Classical writers such as Strabo describe Iron Age rituals in which entrails were examined for divination, but no direct evidence connects this practice to the Weerdinge Men.

The cause of death of the smaller man remains uncertain. His head and cervical vertebrae are missing, but imaging and chemical analysis attribute this to postmortem demineralisation rather than decapitation. No weapon injuries or signs of strangulation have been identified.

== Exhibition ==

The Weerdinge Men are held by the Drents Museum in Assen, northeastern Netherlands.

In 2014, they and Yde Girl appeared in Mummies – Overleven na de dood ("Mummies – Survival after Death"), which brought together about 60 naturally and artificially preserved human and animal remains.

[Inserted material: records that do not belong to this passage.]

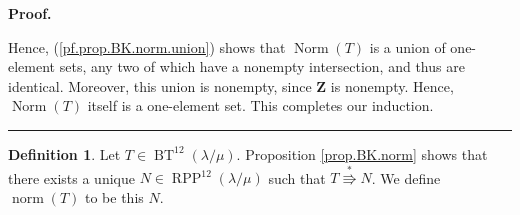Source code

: \documentclass[12pt]{article}
\theoremstyle{plain}
\theoremstyle{definition}
\newtheorem{definition}[theorem]{Definition}
\newenvironment{proof}[1][Proof]{\noindent\textbf{#1.} }{\ \rule{0.5em}{0.5em}}
\def\OneTwoRPP{{\operatorname{RPP}^{12}\left(  \lambda/\mu\right)}}
\def\BenignTables{{\operatorname{BT}^{12}\left(  \lambda/\mu\right)}}
\begin{document}
\begin{proof}
\begin{itemize}
% 

\end{itemize}

Hence, (\ref{pf.prop.BK.norm.union}) shows that $\operatorname*{Norm}\left(
T\right)  $ is a union of one-element sets, any two of which have a nonempty
intersection, and thus are identical.
Moreover, this union is nonempty, since $\mathbf{Z}$ is nonempty. Hence,
$\operatorname*{Norm}\left(  T\right)  $ itself is a one-element set. This
completes our induction.
\end{proof}

\begin{definition}
Let $T\in\BenignTables$. Proposition \ref{prop.BK.norm} shows that there exists a
unique $N\in\OneTwoRPP$ such that $T\overset{\ast}{\Rrightarrow}N$. We define
$\operatorname*{norm}\left(  T\right)  $ to be this $N$.
\end{definition}
\end{document}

The exhibition later travelled to Budapest, Luxembourg, Hildesheim, Basel, Leoben, Stockholm and Cardiff. The 2016 stop in Basel also provided an opportunity for further scientific study of the Weerdinge Men.

From October 2019 to April 2021, the remains travelled about 10000 km for a five-museum tour of Japan as part of Mummies of the World. Beginning at the National Museum of Nature and Science in Tokyo, they travelled with a Drents Museum curator and were displayed in a climate-controlled case under restricted lighting.

After returning to the Netherlands, the Weerdinge Men appeared in Drentse veenlijken ("Bog Bodies of Drenthe"), alongside Yde Girl, Exloërmond Man, Emmer-Erfscheidenveen Man, Aschbroeken Man and a surviving human arm found near Erica.